É daí que a proposta de modificação da excludente de ilicitude, no tocante à legítima defesa passou a ser taxada de licença para matar e, entre outras razões, levou o grupo de trabalho na Câmara dos Deputados a retirar da proposta formulada o texto original a ser apreciado futuramente. 

Entretanto, é necessário destacar que a doutrina deveria fazer uma mea-culpa já que, ainda que legislador perceba que a legítima defesa tal qual conhecemos, não dá conta do dia-a-dia dos agentes de segurança, e tenta resolver o problema apenas reformulando o instituto, é importante lembrar que o problema ultrapassa tal instituto, perpassando pelo direito penal, processual penal e até administrativo. 
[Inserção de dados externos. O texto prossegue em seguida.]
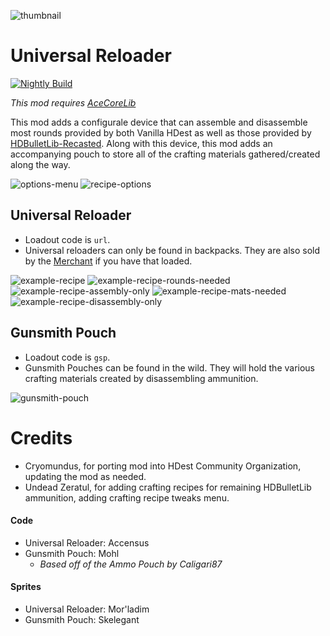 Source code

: ![thumbnail](./screenshots/thumbnail.png)

# Universal Reloader

[![Nightly Build](https://github.com/HDest-Community/Universal-Reloader/actions/workflows/nightly.yml/badge.svg)](https://github.com/HDest-Community/Universal-Reloader/actions/workflows/nightly.yml)

_This mod requires [AceCoreLib](https://github.com/HDest-Community/AceCoreLib)_

This mod adds a configurale device that can assemble and disassemble most rounds provided by both Vanilla HDest as well as those provided by [HDBulletLib-Recasted](https://github.com/HDest-Community/HDBulletLib-Recasted).  Along with this device, this mod adds an accompanying pouch to store all of the crafting materials gathered/created along the way.

![options-menu](./screenshots/options-menu.png)
![recipe-options](./screenshots/recipe-options.png)

## Universal Reloader
- Loadout code is `url`.
- Universal reloaders can only be found in backpacks. They are also sold by the [Merchant](https://github.com/HDest-Community/Merchant) if you have that loaded.

![example-recipe](./screenshots/example-recipe.png)
![example-recipe-rounds-needed](./screenshots/example-recipe-rounds-needed.png)
![example-recipe-assembly-only](./screenshots/example-recipe-assembly-only.png)
![example-recipe-mats-needed](./screenshots/example-recipe-mats-needed.png)
![example-recipe-disassembly-only](./screenshots/example-recipe-disassembly-only.png)

## Gunsmith Pouch
- Loadout code is `gsp`.
- Gunsmith Pouches can be found in the wild.  They will hold the various crafting materials created by disassembling ammunition.

![gunsmith-pouch](./screenshots/gunsmith-pouch-gui.png)

# Credits

- Cryomundus, for porting mod into HDest Community Organization, updating the mod as needed.
- Undead Zeratul, for adding crafting recipes for remaining HDBulletLib ammunition, adding crafting recipe tweaks menu.

#### Code
- Universal Reloader: Accensus
- Gunsmith Pouch: Mohl
  - _Based off of the Ammo Pouch by Caligari87_

#### Sprites
- Universal Reloader: Mor'ladim
- Gunsmith Pouch: Skelegant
Enfim, a proposta da forma como apresentada, por melhor que tenha sido a intenção ao propor as referidas mudanças, não conseguiu atingir seu fim. Contudo, não foi de todo ruim e a parte que trata o excesso na legítima defesa pode ser vista com bons olhos, se melhor trabalhada, do que os acréscimos que os incisos visavam fazer à legitima defesa, suspostamente, ampliando-a. 

Segundo Rogério Grego: “ Há boas razões para ser indulgente com quem se excede em legítima defesa: ele se encontra em situação excepcional, em geral irrepetível, em que outro o colocou arbitrariamente e que o sobrecarrega emocionalmente, de modo que estão diminuídas tanto a sua culpabilidade, quanto as exigências de prevenção da ordem jurídica.

Assim, inicialmente rejeitada a ampliação do conceito de legítima defesa pelo grupo de trabalho, o tema segue para nova deliberação para depois ser analisado pelo Plenário da Câmara dos Deputados.  

Por fim, pode-se concluir que a proposta como apresentada e o texto, a depender de como for aprovado após modificações, poderá incorrer em mais uma alteração legislativa que não passará de Direito Penal simbólico, isso se não piorar a situação. 

O Direito Penal simbólico quase sempre é utilizado para criar na sociedade uma falsa sensação de que o problema da violência está sendo adequadamente enfrentado pelas autoridades. É um Direito Penal de urgência ou emergência, isto é, defende-se uma necessidade imperiosa de reformar pontualmente a legislação penal, ainda que sem os devidos debates.

Assim, muito embora os estudos da criminologia já tenham demonstrado a inaptidão do Direito Penal para resolver o problema da criminalidade, incute-se no senso comum a ideia de que penas mais severas e a criação de novos crimes constituem posturas que irão resolver ou ao menos minorar o problema. Contudo, não nos parece ser esta a resposta mais correta para o problema da violência no país, muito menos aos anseios da sociedade.